Após a publicação do decreto do município, o vereador e vice-presidente de Futebol do clube, Marcos Braz (PL), divulgou um vídeo que, além de esboçar como deve ficar o estádio, mostra os benefícios de uma arena naquela região, tanto para gerar emprego, quanto para os negócios. O projeto, no entanto, não é definitivo e pode haver mudanças até a construção.
O rival está ao lado
Com esse projeto, Vasco e Flamengo podem repetir a vizinhança que têm na Lagoa, na Zona Sul, onde o estádio de remo do cruz-maltino e a sede rubro-negra da Gávea ficam a apenas 2,4 quilômetros de distância: dois quilômetros separam o terreno do antigo Gasômetro do Estádio de São Januário.

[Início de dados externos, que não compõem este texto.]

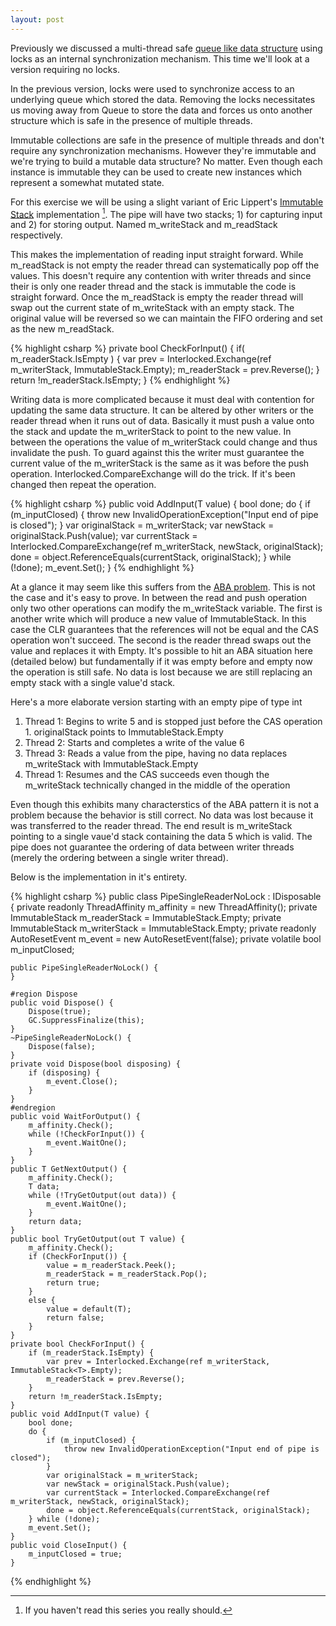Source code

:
 ```yaml
---
layout: post
---
```

Previously we discussed a multi-thread safe [queue like data structure](http://blogs.msdn.com/jaredpar/archive/2008/03/02/pipesinglereader.aspx) using locks as an internal synchronization mechanism.  This time we'll look at a version requiring no locks.

In the previous version, locks were used to synchronize access to an underlying queue which stored the data.  Removing the locks necessitates us moving away from Queue<T> to store the data and forces us onto another structure which is safe in the presence of multiple threads.  

Immutable collections are safe in the presence of multiple threads and don't require any synchronization mechanisms.  However they're immutable and we're trying to build a mutable data structure?  No matter.  Even though each instance is immutable they can be used to create new instances which represent a somewhat mutated state.

For this exercise we will be using a slight variant of Eric Lippert's [Immutable Stack](http://blogs.msdn.com/ericlippert/archive/2007/12/04/immutability-in-c-part-two-a-simple-immutable-stack.aspx) implementation [^1].  The pipe will have two stacks; 1) for capturing input and 2) for storing output.  Named m_writeStack and m_readStack respectively.

This makes the implementation of reading input straight forward.  While m_readStack is not empty the reader thread can systematically pop off the values.  This doesn't require any contention with writer threads and since their is only one reader thread and the stack is immutable the code is straight forward.  Once the m_readStack is empty the reader thread will swap out the current state of m_writeStack with an empty stack.  The original value will be reversed so we can maintain the FIFO ordering and set as the new m_readStack.

     
{% highlight csharp %}
private bool CheckForInput() {
    if( m_readerStack.IsEmpty ) {
        var prev = Interlocked.Exchange(ref m_writerStack, ImmutableStack<T>.Empty);
        m_readerStack = prev.Reverse();
    }
    return !m_readerStack.IsEmpty;
}
{% endhighlight %}

Writing data is more complicated because it must deal with contention for updating the same data structure.  It can be altered by other writers or the reader thread when it runs out of data.  Basically it must push a value onto the stack and update the m_writerStack to point to the new value.  In between the operations the value of m_writerStack could change and thus invalidate the push.  To guard against this the writer must guarantee the current value of the m_writerStack is the same as it was before the push operation.  Interlocked.CompareExchange will do the trick.  If it's been changed then repeat the operation.

    
{% highlight csharp %}
public void AddInput(T value) {
    bool done;
    do {
        if (m_inputClosed) {
            throw new InvalidOperationException("Input end of pipe is closed");
        }
        var originalStack = m_writerStack;
        var newStack = originalStack.Push(value);
        var currentStack = Interlocked.CompareExchange(ref m_writerStack, newStack, originalStack);
        done = object.ReferenceEquals(currentStack, originalStack);
    } while (!done);
    m_event.Set();
}
{% endhighlight %}

At a glance it may seem like this suffers from the [ABA problem](http://en.wikipedia.org/wiki/ABA_problem).  This is not the case and it's easy to prove.  In between the read and push operation only two other operations can modify the m_writeStack variable.  The first is another write which will produce a new value of ImmutableStack<T>.  In this case the CLR guarantees that the references will not be equal and the CAS operation won't succeed.  The second is the reader thread swaps out the value and replaces it with Empty.  It's possible to hit an ABA situation here (detailed below) but fundamentally if it was empty before and empty now the operation is still safe.  No data is lost because we are still replacing an empty stack with a single value'd stack.  

Here's a more elaborate version starting with an empty pipe of type int

  1. Thread 1: Begins to write 5 and is stopped just before the CAS operation
    1. originalStack points to ImmutableStack<int>.Empty
  2. Thread 2: Starts and completes a write of the value 6
  3. Thread 3: Reads a value from the pipe, having no data replaces m_writeStack with ImmutableStack<int>.Empty
  4. Thread 1: Resumes and the CAS succeeds even though the m_writeStack technically changed in the middle of the operation

Even though this exhibits many characterstics of the ABA pattern it is not a problem because the behavior is still correct.  No data was lost because it was transferred to the reader thread.  The end result is m_writeStack pointing to a single vaue'd stack containing the data 5 which is valid.  The pipe does not guarantee the ordering of data between writer threads (merely the ordering between a single writer thread).

Below is the implementation in it's entirety.

    
{% highlight csharp %}
public class PipeSingleReaderNoLock<T> : IDisposable {
    private readonly ThreadAffinity m_affinity = new ThreadAffinity();
    private ImmutableStack<T> m_readerStack = ImmutableStack<T>.Empty;
    private ImmutableStack<T> m_writerStack = ImmutableStack<T>.Empty;
    private readonly AutoResetEvent m_event = new AutoResetEvent(false);
    private volatile bool m_inputClosed;

    public PipeSingleReaderNoLock() {
    }

    #region Dispose
    public void Dispose() {
        Dispose(true);
        GC.SuppressFinalize(this);
    }
    ~PipeSingleReaderNoLock() {
        Dispose(false);
    }
    private void Dispose(bool disposing) {
        if (disposing) {
            m_event.Close();
        }
    }
    #endregion
    public void WaitForOutput() {
        m_affinity.Check();
        while (!CheckForInput()) {
            m_event.WaitOne();
        }
    }
    public T GetNextOutput() {
        m_affinity.Check();
        T data;
        while (!TryGetOutput(out data)) {
            m_event.WaitOne();
        }
        return data;
    }
    public bool TryGetOutput(out T value) {
        m_affinity.Check();
        if (CheckForInput()) {
            value = m_readerStack.Peek();
            m_readerStack = m_readerStack.Pop();
            return true;
        }
        else {
            value = default(T);
            return false;
        }
    }
    private bool CheckForInput() {
        if (m_readerStack.IsEmpty) {
            var prev = Interlocked.Exchange(ref m_writerStack, ImmutableStack<T>.Empty);
            m_readerStack = prev.Reverse();
        }
        return !m_readerStack.IsEmpty;
    }
    public void AddInput(T value) {
        bool done;
        do {
            if (m_inputClosed) {
                throw new InvalidOperationException("Input end of pipe is closed");
            }
            var originalStack = m_writerStack;
            var newStack = originalStack.Push(value);
            var currentStack = Interlocked.CompareExchange(ref m_writerStack, newStack, originalStack);
            done = object.ReferenceEquals(currentStack, originalStack);
        } while (!done);
        m_event.Set();
    }
    public void CloseInput() {
        m_inputClosed = true;
    }
{% endhighlight %}

[^1]: If you haven't read this series you really should.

No caso dos vascaínos, o sonho é ampliar a construção quase centenária para receber 48 mil torcedores — mais que o dobro da capacidade atual. O projeto deve ser custeado com a venda do potencial construtivo do terreno, operação que também pode ser adotada pelos flamenguistas. O presidente da Câmara Municipal, Carlo Caiado (PSD), diz que os projetos sobre o tema terão “celeridade” na discussão.
— Esse é um tema que tem grande apoio na Câmara. Vamos colocar a Comissão Especial para acompanhar o processo desde o início, para que, assim que os projetos de lei relacionados à construção chegarem, possamos dar celeridade na discussão, assim como fizemos com a reforma de São Januário — diz Caiado.
O Gasômetro do Rio funcionou durante quase um século na Avenida Francisco Bicalho. O antigo complexo foi inaugurado em 1911 por um grupo belga e chegou a fornecer até 180 mil metros cúbicos de gás por dia, em sua fase mais produtiva, fazendo dele um dos maiores do mundo. Em 1997, a Companhia Estadual de Gás (CEG) ganhou a concessão para o fornecimento de gás no Rio, e o contrato previa a desativação do Gasômetro até 2005, o que de fato aconteceu.
Além do terreno do Gasômetro, outros imóveis da Gamboa também foram desapropriados pela prefeitura. Segundo o município, eles também “serão leiloados para a promoção da renovação urbana da área” e “ deverão seguir os parâmetros da Lei do Porto Maravilha e do novo Plano Diretor”.